• **WHAT YOU ARE ASKED TO DO**: Nothing should be left out. Give all the data again exactly as written.

== == ==

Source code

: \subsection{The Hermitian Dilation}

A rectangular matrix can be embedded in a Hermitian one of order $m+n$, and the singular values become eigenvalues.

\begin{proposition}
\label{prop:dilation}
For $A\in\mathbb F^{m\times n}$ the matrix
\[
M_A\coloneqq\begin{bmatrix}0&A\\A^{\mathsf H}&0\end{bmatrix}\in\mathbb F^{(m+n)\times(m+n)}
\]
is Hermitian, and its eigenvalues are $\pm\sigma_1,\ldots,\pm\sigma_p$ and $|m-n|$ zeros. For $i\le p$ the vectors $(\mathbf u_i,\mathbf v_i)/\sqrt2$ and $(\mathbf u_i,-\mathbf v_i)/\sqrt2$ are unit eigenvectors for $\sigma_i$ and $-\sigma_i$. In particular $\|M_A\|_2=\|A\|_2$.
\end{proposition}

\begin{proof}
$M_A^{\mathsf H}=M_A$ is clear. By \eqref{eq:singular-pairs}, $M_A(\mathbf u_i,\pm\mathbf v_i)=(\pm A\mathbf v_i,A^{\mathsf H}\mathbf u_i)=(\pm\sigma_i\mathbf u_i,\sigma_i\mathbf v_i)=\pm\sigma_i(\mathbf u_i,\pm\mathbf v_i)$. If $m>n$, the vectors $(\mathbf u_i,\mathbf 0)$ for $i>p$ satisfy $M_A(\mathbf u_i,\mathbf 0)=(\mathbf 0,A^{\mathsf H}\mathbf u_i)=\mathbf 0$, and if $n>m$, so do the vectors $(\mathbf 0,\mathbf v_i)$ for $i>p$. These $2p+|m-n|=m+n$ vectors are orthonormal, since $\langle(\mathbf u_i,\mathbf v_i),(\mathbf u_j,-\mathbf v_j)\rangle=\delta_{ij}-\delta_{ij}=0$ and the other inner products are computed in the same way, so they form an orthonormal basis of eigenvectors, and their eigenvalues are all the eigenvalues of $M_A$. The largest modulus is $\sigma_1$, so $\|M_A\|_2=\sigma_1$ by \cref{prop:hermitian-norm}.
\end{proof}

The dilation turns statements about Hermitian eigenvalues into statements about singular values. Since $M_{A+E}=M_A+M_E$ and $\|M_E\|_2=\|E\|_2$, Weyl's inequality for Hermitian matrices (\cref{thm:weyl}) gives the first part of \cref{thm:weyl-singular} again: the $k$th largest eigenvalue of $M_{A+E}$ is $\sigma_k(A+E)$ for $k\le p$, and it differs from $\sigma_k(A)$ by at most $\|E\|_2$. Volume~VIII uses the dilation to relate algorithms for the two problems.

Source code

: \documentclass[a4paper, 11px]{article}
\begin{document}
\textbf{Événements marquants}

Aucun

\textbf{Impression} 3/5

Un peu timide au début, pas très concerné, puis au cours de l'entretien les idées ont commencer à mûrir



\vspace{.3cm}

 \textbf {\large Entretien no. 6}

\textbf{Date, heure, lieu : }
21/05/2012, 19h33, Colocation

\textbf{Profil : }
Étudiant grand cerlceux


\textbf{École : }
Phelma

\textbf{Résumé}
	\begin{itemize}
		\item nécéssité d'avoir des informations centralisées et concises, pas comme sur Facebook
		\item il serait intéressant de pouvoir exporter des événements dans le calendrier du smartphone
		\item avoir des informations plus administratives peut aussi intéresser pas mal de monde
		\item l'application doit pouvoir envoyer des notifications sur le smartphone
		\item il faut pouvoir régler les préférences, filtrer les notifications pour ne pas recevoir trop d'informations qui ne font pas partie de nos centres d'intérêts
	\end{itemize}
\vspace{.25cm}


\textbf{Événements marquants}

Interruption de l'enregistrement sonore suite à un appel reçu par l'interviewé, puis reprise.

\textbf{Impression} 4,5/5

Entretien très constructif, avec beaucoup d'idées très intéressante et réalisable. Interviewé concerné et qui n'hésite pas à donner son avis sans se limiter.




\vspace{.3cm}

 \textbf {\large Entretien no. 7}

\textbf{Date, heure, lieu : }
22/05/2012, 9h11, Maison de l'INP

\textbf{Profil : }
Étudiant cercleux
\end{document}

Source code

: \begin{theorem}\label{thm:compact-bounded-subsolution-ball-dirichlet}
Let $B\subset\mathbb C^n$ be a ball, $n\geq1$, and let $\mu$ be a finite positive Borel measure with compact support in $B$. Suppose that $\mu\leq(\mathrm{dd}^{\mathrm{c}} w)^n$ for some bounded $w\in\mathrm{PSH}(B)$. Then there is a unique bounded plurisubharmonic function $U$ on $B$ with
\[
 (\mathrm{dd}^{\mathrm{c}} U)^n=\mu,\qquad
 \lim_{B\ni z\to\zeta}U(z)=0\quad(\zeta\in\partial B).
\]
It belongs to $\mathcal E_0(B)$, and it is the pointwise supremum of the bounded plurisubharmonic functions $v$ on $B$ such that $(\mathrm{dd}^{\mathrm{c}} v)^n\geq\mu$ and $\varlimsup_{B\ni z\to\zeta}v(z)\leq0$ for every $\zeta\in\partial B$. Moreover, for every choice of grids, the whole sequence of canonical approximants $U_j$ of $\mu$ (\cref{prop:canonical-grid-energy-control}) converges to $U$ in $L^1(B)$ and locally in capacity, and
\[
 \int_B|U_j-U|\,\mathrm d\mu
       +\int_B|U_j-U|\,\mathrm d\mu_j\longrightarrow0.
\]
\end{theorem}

== == ==

• **TASK RESULT**:
Source code

: \subsection{The Hermitian Dilation}

A rectangular matrix can be embedded in a Hermitian one of order $m+n$, and the singular values become eigenvalues.

\begin{proposition}
\label{prop:dilation}
For $A\in\mathbb F^{m\times n}$ the matrix
\[
M_A\coloneqq\begin{bmatrix}0&A\\A^{\mathsf H}&0\end{bmatrix}\in\mathbb F^{(m+n)\times(m+n)}
\]
is Hermitian, and its eigenvalues are $\pm\sigma_1,\ldots,\pm\sigma_p$ and $|m-n|$ zeros. For $i\le p$ the vectors $(\mathbf u_i,\mathbf v_i)/\sqrt2$ and $(\mathbf u_i,-\mathbf v_i)/\sqrt2$ are unit eigenvectors for $\sigma_i$ and $-\sigma_i$. In particular $\|M_A\|_2=\|A\|_2$.
\end{proposition}

\begin{proof}
$M_A^{\mathsf H}=M_A$ is clear. By \eqref{eq:singular-pairs}, $M_A(\mathbf u_i,\pm\mathbf v_i)=(\pm A\mathbf v_i,A^{\mathsf H}\mathbf u_i)=(\pm\sigma_i\mathbf u_i,\sigma_i\mathbf v_i)=\pm\sigma_i(\mathbf u_i,\pm\mathbf v_i)$. If $m>n$, the vectors $(\mathbf u_i,\mathbf 0)$ for $i>p$ satisfy $M_A(\mathbf u_i,\mathbf 0)=(\mathbf 0,A^{\mathsf H}\mathbf u_i)=\mathbf 0$, and if $n>m$, so do the vectors $(\mathbf 0,\mathbf v_i)$ for $i>p$. These $2p+|m-n|=m+n$ vectors are orthonormal, since $\langle(\mathbf u_i,\mathbf v_i),(\mathbf u_j,-\mathbf v_j)\rangle=\delta_{ij}-\delta_{ij}=0$ and the other inner products are computed in the same way, so they form an orthonormal basis of eigenvectors, and their eigenvalues are all the eigenvalues of $M_A$. The largest modulus is $\sigma_1$, so $\|M_A\|_2=\sigma_1$ by \cref{prop:hermitian-norm}.
\end{proof}

The dilation turns statements about Hermitian eigenvalues into statements about singular values. Since $M_{A+E}=M_A+M_E$ and $\|M_E\|_2=\|E\|_2$, Weyl's inequality for Hermitian matrices (\cref{thm:weyl}) gives the first part of \cref{thm:weyl-singular} again: the $k$th largest eigenvalue of $M_{A+E}$ is $\sigma_k(A+E)$ for $k\le p$, and it differs from $\sigma_k(A)$ by at most $\|E\|_2$. Volume~VIII uses the dilation to relate algorithms for the two problems.

Source code

: \documentclass[a4paper, 11px]{article}
\begin{document}
\textbf{Événements marquants}

Aucun

\textbf{Impression} 3/5

Un peu timide au début, pas très concerné, puis au cours de l'entretien les idées ont commencer à mûrir



\vspace{.3cm}

 \textbf {\large Entretien no. 6}

\textbf{Date, heure, lieu : }
21/05/2012, 19h33, Colocation

\textbf{Profil : }
Étudiant grand cerlceux


\textbf{École : }
Phelma

\textbf{Résumé}
	\begin{itemize}
		\item nécéssité d'avoir des informations centralisées et concises, pas comme sur Facebook
		\item il serait intéressant de pouvoir exporter des événements dans le calendrier du smartphone
		\item avoir des informations plus administratives peut aussi intéresser pas mal de monde
		\item l'application doit pouvoir envoyer des notifications sur le smartphone
		\item il faut pouvoir régler les préférences, filtrer les notifications pour ne pas recevoir trop d'informations qui ne font pas partie de nos centres d'intérêts
	\end{itemize}
\vspace{.25cm}


\textbf{Événements marquants}

Interruption de l'enregistrement sonore suite à un appel reçu par l'interviewé, puis reprise.

\textbf{Impression} 4,5/5

Entretien très constructif, avec beaucoup d'idées très intéressante et réalisable. Interviewé concerné et qui n'hésite pas à donner son avis sans se limiter.




\vspace{.3cm}

 \textbf {\large Entretien no. 7}

\textbf{Date, heure, lieu : }
22/05/2012, 9h11, Maison de l'INP

\textbf{Profil : }
Étudiant cercleux
\end{document}

Source code

: \begin{theorem}\label{thm:compact-bounded-subsolution-ball-dirichlet}
Let $B\subset\mathbb C^n$ be a ball, $n\geq1$, and let $\mu$ be a finite positive Borel measure with compact support in $B$. Suppose that $\mu\leq(\mathrm{dd}^{\mathrm{c}} w)^n$ for some bounded $w\in\mathrm{PSH}(B)$. Then there is a unique bounded plurisubharmonic function $U$ on $B$ with
\[
 (\mathrm{dd}^{\mathrm{c}} U)^n=\mu,\qquad
 \lim_{B\ni z\to\zeta}U(z)=0\quad(\zeta\in\partial B).
\]
It belongs to $\mathcal E_0(B)$, and it is the pointwise supremum of the bounded plurisubharmonic functions $v$ on $B$ such that $(\mathrm{dd}^{\mathrm{c}} v)^n\geq\mu$ and $\varlimsup_{B\ni z\to\zeta}v(z)\leq0$ for every $\zeta\in\partial B$. Moreover, for every choice of grids, the whole sequence of canonical approximants $U_j$ of $\mu$ (\cref{prop:canonical-grid-energy-control}) converges to $U$ in $L^1(B)$ and locally in capacity, and
\[
 \int_B|U_j-U|\,\mathrm d\mu
       +\int_B|U_j-U|\,\mathrm d\mu_j\longrightarrow0.
\]
\end{theorem}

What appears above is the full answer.